(Extracted records begins)

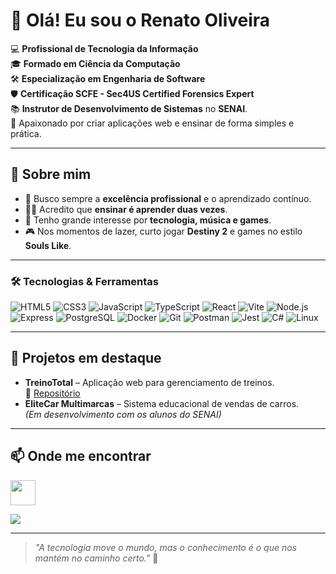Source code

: # 👋 Olá! Eu sou o Renato Oliveira

💻 **Profissional de Tecnologia da Informação**  
🎓 **Formado em Ciência da Computação**  
🛠️ **Especialização em Engenharia de Software**  
🛡️ **Certificação SCFE - Sec4US Certified Forensics Expert**  
📚 **Instrutor de Desenvolvimento de Sistemas** no **SENAI**.  
🚀 Apaixonado por criar aplicações web e ensinar de forma simples e prática.

---

## 🌟 Sobre mim
- 🎯 Busco sempre a **excelência profissional** e o aprendizado contínuo.
- 👨‍🏫 Acredito que **ensinar é aprender duas vezes**.
- 🔭 Tenho grande interesse por **tecnologia, música e games**.
- 🎮 Nos momentos de lazer, curto jogar **Destiny 2** e games no estilo **Souls Like**.

---

### 🛠️ Tecnologias & Ferramentas
![HTML5](https://img.shields.io/badge/-HTML5-E34F26?logo=html5&logoColor=white&style=for-the-badge)
![CSS3](https://img.shields.io/badge/-CSS3-1572B6?logo=css3&logoColor=white&style=for-the-badge)
![JavaScript](https://img.shields.io/badge/-JavaScript-F7DF1E?logo=javascript&logoColor=black&style=for-the-badge)
![TypeScript](https://img.shields.io/badge/-TypeScript-3178C6?logo=typescript&logoColor=white&style=for-the-badge)
![React](https://img.shields.io/badge/-React-61DAFB?logo=react&logoColor=black&style=for-the-badge)
![Vite](https://img.shields.io/badge/-Vite-646CFF?logo=vite&logoColor=white&style=for-the-badge)
![Node.js](https://img.shields.io/badge/-Node.js-339933?logo=node.js&logoColor=white&style=for-the-badge)
![Express](https://img.shields.io/badge/-Express-000000?logo=express&logoColor=white&style=for-the-badge)
![PostgreSQL](https://img.shields.io/badge/-PostgreSQL-4169E1?logo=postgresql&logoColor=white&style=for-the-badge)
![Docker](https://img.shields.io/badge/-Docker-2496ED?logo=docker&logoColor=white&style=for-the-badge)
![Git](https://img.shields.io/badge/-Git-F05032?logo=git&logoColor=white&style=for-the-badge)
![Postman](https://img.shields.io/badge/-Postman-FF6C37?logo=postman&logoColor=white&style=for-the-badge)
![Jest](https://img.shields.io/badge/-Jest-C21325?logo=jest&logoColor=white&style=for-the-badge)
![C#](https://img.shields.io/badge/-C%23-239120?logo=c-sharp&logoColor=white&style=for-the-badge)
![Linux](https://img.shields.io/badge/-Linux-FCC624?logo=linux&logoColor=black&style=for-the-badge)

---

## 📌 Projetos em destaque
- **TreinoTotal** – Aplicação web para gerenciamento de treinos.  
  🔗 [Repositório](https://github.com/profRenatoOliveira1/TreinoTotal)  
- **EliteCar Multimarcas** – Sistema educacional de vendas de carros.  
  *(Em desenvolvimento com os alunos do SENAI)*

---

## 📫 Onde me encontrar
[<img src="https://cdn.jsdelivr.net/gh/devicons/devicon/icons/linkedin/linkedin-original.svg" width="40"/>](https://www.linkedin.com/in/renato-luis-de-oliveira-502832b7/)
<!-- - [LinkedIn]([https://www.linkedin.com/in/seu-linkedin](https://www.linkedin.com/in/renato-luis-de-oliveira-502832b7/)) -->
<a href="mailto:prof.renato.oliveira2023@gmail.com">
<img src="https://img.shields.io/badge/Gmail-D14836?style=for-the-badge&logo=gmail&logoColor=white"/>
</a>
<!-- - [GitHub](https://github.com/profRenatoOliveira1)
- E-mail: **prof.renato.oliveira2023@gmail.com** -->

---

> _"A tecnologia move o mundo, mas o conhecimento é o que nos mantém no caminho certo."_ 🚀

<!--
**profRenatoOliveira1/profRenatoOliveira1** is a ✨ _special_ ✨ repository because its `README.md` (this file) appears on your GitHub profile.

Here are some ideas to get you started:

- 🔭 I’m currently working on ...
- 🌱 I’m currently learning ...
- 👯 I’m looking to collaborate on ...
- 🤔 I’m looking for help with ...
- 💬 Ask me about ...
- 📫 How to reach me: ...
- 😄 Pronouns: ...
- ⚡ Fun fact: ...
-->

(Extracted records ends)

*Your goal*
Could you write out the records exactly while omitting every picture?

*Written answer*
Source code

: # 👋 Olá! Eu sou o Renato Oliveira

💻 **Profissional de Tecnologia da Informação**  
🎓 **Formado em Ciência da Computação**  
🛠️ **Especialização em Engenharia de Software**  
🛡️ **Certificação SCFE - Sec4US Certified Forensics Expert**  
📚 **Instrutor de Desenvolvimento de Sistemas** no **SENAI**.  
🚀 Apaixonado por criar aplicações web e ensinar de forma simples e prática.

---

## 🌟 Sobre mim
- 🎯 Busco sempre a **excelência profissional** e o aprendizado contínuo.
- 👨‍🏫 Acredito que **ensinar é aprender duas vezes**.
- 🔭 Tenho grande interesse por **tecnologia, música e games**.
- 🎮 Nos momentos de lazer, curto jogar **Destiny 2** e games no estilo **Souls Like**.

---

### 🛠️ Tecnologias & Ferramentas
![HTML5](https://img.shields.io/badge/-HTML5-E34F26?logo=html5&logoColor=white&style=for-the-badge)
![CSS3](https://img.shields.io/badge/-CSS3-1572B6?logo=css3&logoColor=white&style=for-the-badge)
![JavaScript](https://img.shields.io/badge/-JavaScript-F7DF1E?logo=javascript&logoColor=black&style=for-the-badge)
![TypeScript](https://img.shields.io/badge/-TypeScript-3178C6?logo=typescript&logoColor=white&style=for-the-badge)
![React](https://img.shields.io/badge/-React-61DAFB?logo=react&logoColor=black&style=for-the-badge)
![Vite](https://img.shields.io/badge/-Vite-646CFF?logo=vite&logoColor=white&style=for-the-badge)
![Node.js](https://img.shields.io/badge/-Node.js-339933?logo=node.js&logoColor=white&style=for-the-badge)
![Express](https://img.shields.io/badge/-Express-000000?logo=express&logoColor=white&style=for-the-badge)
![PostgreSQL](https://img.shields.io/badge/-PostgreSQL-4169E1?logo=postgresql&logoColor=white&style=for-the-badge)
![Docker](https://img.shields.io/badge/-Docker-2496ED?logo=docker&logoColor=white&style=for-the-badge)
![Git](https://img.shields.io/badge/-Git-F05032?logo=git&logoColor=white&style=for-the-badge)
![Postman](https://img.shields.io/badge/-Postman-FF6C37?logo=postman&logoColor=white&style=for-the-badge)
![Jest](https://img.shields.io/badge/-Jest-C21325?logo=jest&logoColor=white&style=for-the-badge)
![C#](https://img.shields.io/badge/-C%23-239120?logo=c-sharp&logoColor=white&style=for-the-badge)
![Linux](https://img.shields.io/badge/-Linux-FCC624?logo=linux&logoColor=black&style=for-the-badge)

---

## 📌 Projetos em destaque
- **TreinoTotal** – Aplicação web para gerenciamento de treinos.  
  🔗 [Repositório](https://github.com/profRenatoOliveira1/TreinoTotal)  
- **EliteCar Multimarcas** – Sistema educacional de vendas de carros.  
  *(Em desenvolvimento com os alunos do SENAI)*

---

## 📫 Onde me encontrar
[<img src="https://cdn.jsdelivr.net/gh/devicons/devicon/icons/linkedin/linkedin-original.svg" width="40"/>](https://www.linkedin.com/in/renato-luis-de-oliveira-502832b7/)
<!-- - [LinkedIn]([https://www.linkedin.com/in/seu-linkedin](https://www.linkedin.com/in/renato-luis-de-oliveira-502832b7/)) -->
<a href="mailto:prof.renato.oliveira2023@gmail.com">
<img src="https://img.shields.io/badge/Gmail-D14836?style=for-the-badge&logo=gmail&logoColor=white"/>
</a>
<!-- - [GitHub](https://github.com/profRenatoOliveira1)
- E-mail: **prof.renato.oliveira2023@gmail.com** -->

---

> _"A tecnologia move o mundo, mas o conhecimento é o que nos mantém no caminho certo."_ 🚀

<!--
**profRenatoOliveira1/profRenatoOliveira1** is a ✨ _special_ ✨ repository because its `README.md` (this file) appears on your GitHub profile.

Here are some ideas to get you started:

- 🔭 I’m currently working on ...
- 🌱 I’m currently learning ...
- 👯 I’m looking to collaborate on ...
- 🤔 I’m looking for help with ...
- 💬 Ask me about ...
- 📫 How to reach me: ...
- 😄 Pronouns: ...
- ⚡ Fun fact: ...
-->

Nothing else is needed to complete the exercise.